▸ **REQUIRED ACTION**:
If a line in the data has the string "management", please show it.

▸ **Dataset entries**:
----

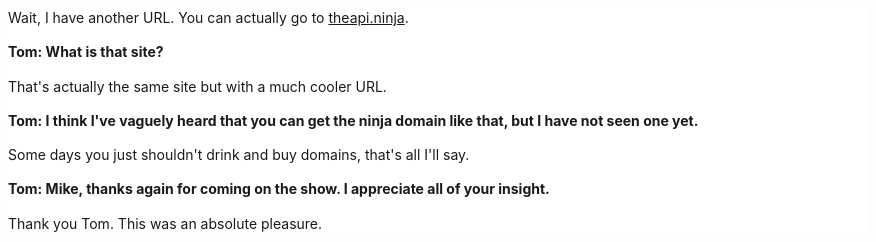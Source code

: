 Wait, I have another URL. You can actually go to [theapi.ninja](http://theapi.ninja).

**Tom: What is that site?**

That's actually the same site but with a much cooler URL. 

**Tom: I think I've vaguely heard that you can get the ninja domain like that, but I have not seen one yet.** 

Some days you just shouldn't drink and buy domains, that's all I'll say.

**Tom: Mike, thanks again for coming on the show. I appreciate all of your insight.**

Thank you Tom. This was an absolute pleasure. 
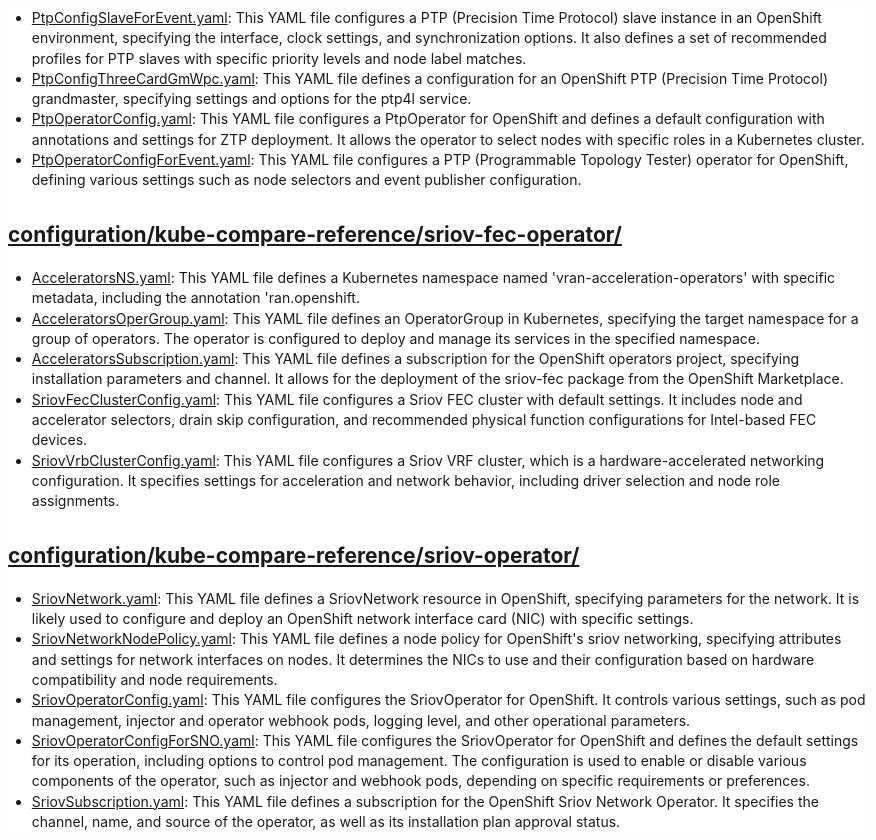 - [PtpConfigSlaveForEvent.yaml](../configuration/kube-compare-reference/ptp-operator/configuration/PtpConfigSlaveForEvent.yaml): This YAML file configures a PTP (Precision Time Protocol) slave instance in an OpenShift environment, specifying the interface, clock settings, and synchronization options. It also defines a set of recommended profiles for PTP slaves with specific priority levels and node label matches.
- [PtpConfigThreeCardGmWpc.yaml](../configuration/kube-compare-reference/ptp-operator/configuration/PtpConfigThreeCardGmWpc.yaml): This YAML file defines a configuration for an OpenShift PTP (Precision Time Protocol) grandmaster, specifying settings and options for the ptp4l service.
- [PtpOperatorConfig.yaml](../configuration/kube-compare-reference/ptp-operator/configuration/PtpOperatorConfig.yaml): This YAML file configures a PtpOperator for OpenShift and defines a default configuration with annotations and settings for ZTP deployment. It allows the operator to select nodes with specific roles in a Kubernetes cluster.
- [PtpOperatorConfigForEvent.yaml](../configuration/kube-compare-reference/ptp-operator/configuration/PtpOperatorConfigForEvent.yaml): This YAML file configures a PTP (Programmable Topology Tester) operator for OpenShift, defining various settings such as node selectors and event publisher configuration.

## [configuration/kube-compare-reference/sriov-fec-operator/](../configuration/kube-compare-reference/sriov-fec-operator/)
- [AcceleratorsNS.yaml](../configuration/kube-compare-reference/sriov-fec-operator/AcceleratorsNS.yaml): This YAML file defines a Kubernetes namespace named 'vran-acceleration-operators' with specific metadata, including the annotation 'ran.openshift.
- [AcceleratorsOperGroup.yaml](../configuration/kube-compare-reference/sriov-fec-operator/AcceleratorsOperGroup.yaml): This YAML file defines an OperatorGroup in Kubernetes, specifying the target namespace for a group of operators. The operator is configured to deploy and manage its services in the specified namespace.
- [AcceleratorsSubscription.yaml](../configuration/kube-compare-reference/sriov-fec-operator/AcceleratorsSubscription.yaml): This YAML file defines a subscription for the OpenShift operators project, specifying installation parameters and channel. It allows for the deployment of the sriov-fec package from the OpenShift Marketplace.
- [SriovFecClusterConfig.yaml](../configuration/kube-compare-reference/sriov-fec-operator/SriovFecClusterConfig.yaml): This YAML file configures a Sriov FEC cluster with default settings. It includes node and accelerator selectors, drain skip configuration, and recommended physical function configurations for Intel-based FEC devices.
- [SriovVrbClusterConfig.yaml](../configuration/kube-compare-reference/sriov-fec-operator/SriovVrbClusterConfig.yaml): This YAML file configures a Sriov VRF cluster, which is a hardware-accelerated networking configuration. It specifies settings for acceleration and network behavior, including driver selection and node role assignments.

## [configuration/kube-compare-reference/sriov-operator/](../configuration/kube-compare-reference/sriov-operator/)
- [SriovNetwork.yaml](../configuration/kube-compare-reference/sriov-operator/SriovNetwork.yaml): This YAML file defines a SriovNetwork resource in OpenShift, specifying parameters for the network. It is likely used to configure and deploy an OpenShift network interface card (NIC) with specific settings.
- [SriovNetworkNodePolicy.yaml](../configuration/kube-compare-reference/sriov-operator/SriovNetworkNodePolicy.yaml): This YAML file defines a node policy for OpenShift's sriov networking, specifying attributes and settings for network interfaces on nodes. It determines the NICs to use and their configuration based on hardware compatibility and node requirements.
- [SriovOperatorConfig.yaml](../configuration/kube-compare-reference/sriov-operator/SriovOperatorConfig.yaml): This YAML file configures the SriovOperator for OpenShift. It controls various settings, such as pod management, injector and operator webhook pods, logging level, and other operational parameters.
- [SriovOperatorConfigForSNO.yaml](../configuration/kube-compare-reference/sriov-operator/SriovOperatorConfigForSNO.yaml): This YAML file configures the SriovOperator for OpenShift and defines the default settings for its operation, including options to control pod management. The configuration is used to enable or disable various components of the operator, such as injector and webhook pods, depending on specific requirements or preferences.
- [SriovSubscription.yaml](../configuration/kube-compare-reference/sriov-operator/SriovSubscription.yaml): This YAML file defines a subscription for the OpenShift Sriov Network Operator. It specifies the channel, name, and source of the operator, as well as its installation plan approval status.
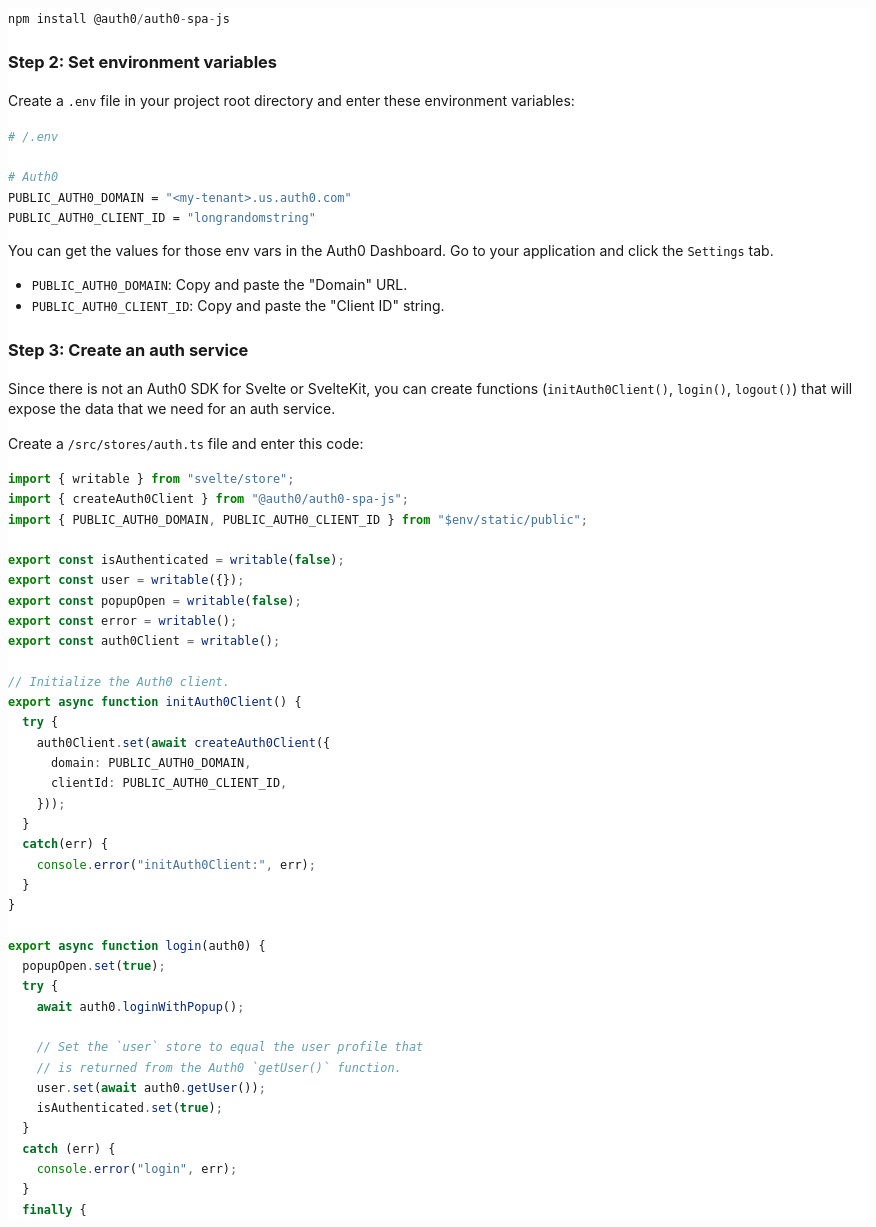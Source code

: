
 ```js
npm install @auth0/auth0-spa-js
```

### Step 2: Set environment variables

Create a `.env` file in your project root directory and enter these environment variables:

```sh
# /.env

# Auth0
PUBLIC_AUTH0_DOMAIN = "<my-tenant>.us.auth0.com"
PUBLIC_AUTH0_CLIENT_ID = "longrandomstring"
```

You can get the values for those env vars in the Auth0 Dashboard. Go to your application and click the `Settings` tab.

* `PUBLIC_AUTH0_DOMAIN`: Copy and paste the "Domain" URL.
* `PUBLIC_AUTH0_CLIENT_ID`: Copy and paste the "Client ID" string.

### Step 3: Create an auth service

Since there is not an Auth0 SDK for Svelte or SvelteKit, you can create functions (`initAuth0Client()`, `login()`, `logout()`) that will expose the data that we need for an auth service.

Create a `/src/stores/auth.ts` file and enter this code:

```ts
import { writable } from "svelte/store";
import { createAuth0Client } from "@auth0/auth0-spa-js";
import { PUBLIC_AUTH0_DOMAIN, PUBLIC_AUTH0_CLIENT_ID } from "$env/static/public";

export const isAuthenticated = writable(false);
export const user = writable({});
export const popupOpen = writable(false);
export const error = writable();
export const auth0Client = writable();

// Initialize the Auth0 client.
export async function initAuth0Client() {
  try {
    auth0Client.set(await createAuth0Client({
      domain: PUBLIC_AUTH0_DOMAIN,
      clientId: PUBLIC_AUTH0_CLIENT_ID,
    }));
  }
  catch(err) {
    console.error("initAuth0Client:", err);
  }
}

export async function login(auth0) {
  popupOpen.set(true);
  try {
    await auth0.loginWithPopup();

    // Set the `user` store to equal the user profile that
    // is returned from the Auth0 `getUser()` function.
    user.set(await auth0.getUser());
    isAuthenticated.set(true);
  } 
  catch (err) {
    console.error("login", err);
  } 
  finally {
```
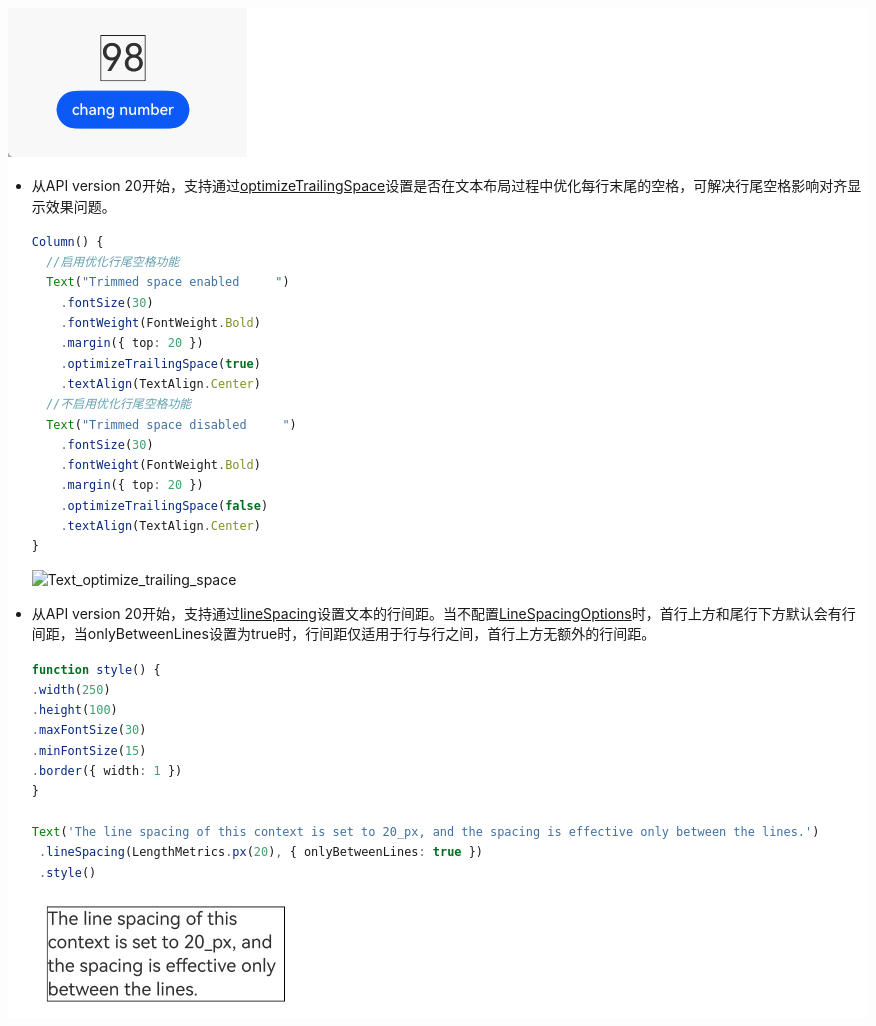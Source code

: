   ![Text_content_transition](figures/Text_content_transition.gif)

- 从API version 20开始，支持通过[optimizeTrailingSpace](../reference/apis-arkui/arkui-ts/ts-basic-components-text.md#optimizetrailingspace20)设置是否在文本布局过程中优化每行末尾的空格，可解决行尾空格影响对齐显示效果问题。

  ```ts
  Column() {
    //启用优化行尾空格功能
    Text("Trimmed space enabled     ")
      .fontSize(30)
      .fontWeight(FontWeight.Bold)
      .margin({ top: 20 })
      .optimizeTrailingSpace(true)
      .textAlign(TextAlign.Center)
    //不启用优化行尾空格功能
    Text("Trimmed space disabled     ")
      .fontSize(30)
      .fontWeight(FontWeight.Bold)
      .margin({ top: 20 })
      .optimizeTrailingSpace(false)
      .textAlign(TextAlign.Center)
  }
  ```
  ![Text_optimize_trailing_space](figures/Text_optimize_trailing_space.jpg)

- 从API version 20开始，支持通过[lineSpacing](../reference/apis-arkui/arkui-ts/ts-basic-components-text.md#linespacing20)设置文本的行间距。当不配置[LineSpacingOptions](../reference/apis-arkui/arkui-ts/ts-text-common.md#linespacingoptions20对象说明)时，首行上方和尾行下方默认会有行间距，当onlyBetweenLines设置为true时，行间距仅适用于行与行之间，首行上方无额外的行间距。

  ```ts
  function style() {
  .width(250)
  .height(100)
  .maxFontSize(30)
  .minFontSize(15)
  .border({ width: 1 })
  }

  Text('The line spacing of this context is set to 20_px, and the spacing is effective only between the lines.')
   .lineSpacing(LengthMetrics.px(20), { onlyBetweenLines: true })
   .style()
  ```
  ![Text_line_spacing](figures/Text_line_spacing.jpg)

----

▸ **TASK SOLUTION**:
- [SriovOperatorConfig.yaml](../configuration/kube-compare-reference/sriov-operator/SriovOperatorConfig.yaml): This YAML file configures the SriovOperator for OpenShift. It controls various settings, such as pod management, injector and operator webhook pods, logging level, and other operational parameters.
- [SriovOperatorConfigForSNO.yaml](../configuration/kube-compare-reference/sriov-operator/SriovOperatorConfigForSNO.yaml): This YAML file configures the SriovOperator for OpenShift and defines the default settings for its operation, including options to control pod management. The configuration is used to enable or disable various components of the operator, such as injector and webhook pods, depending on specific requirements or preferences.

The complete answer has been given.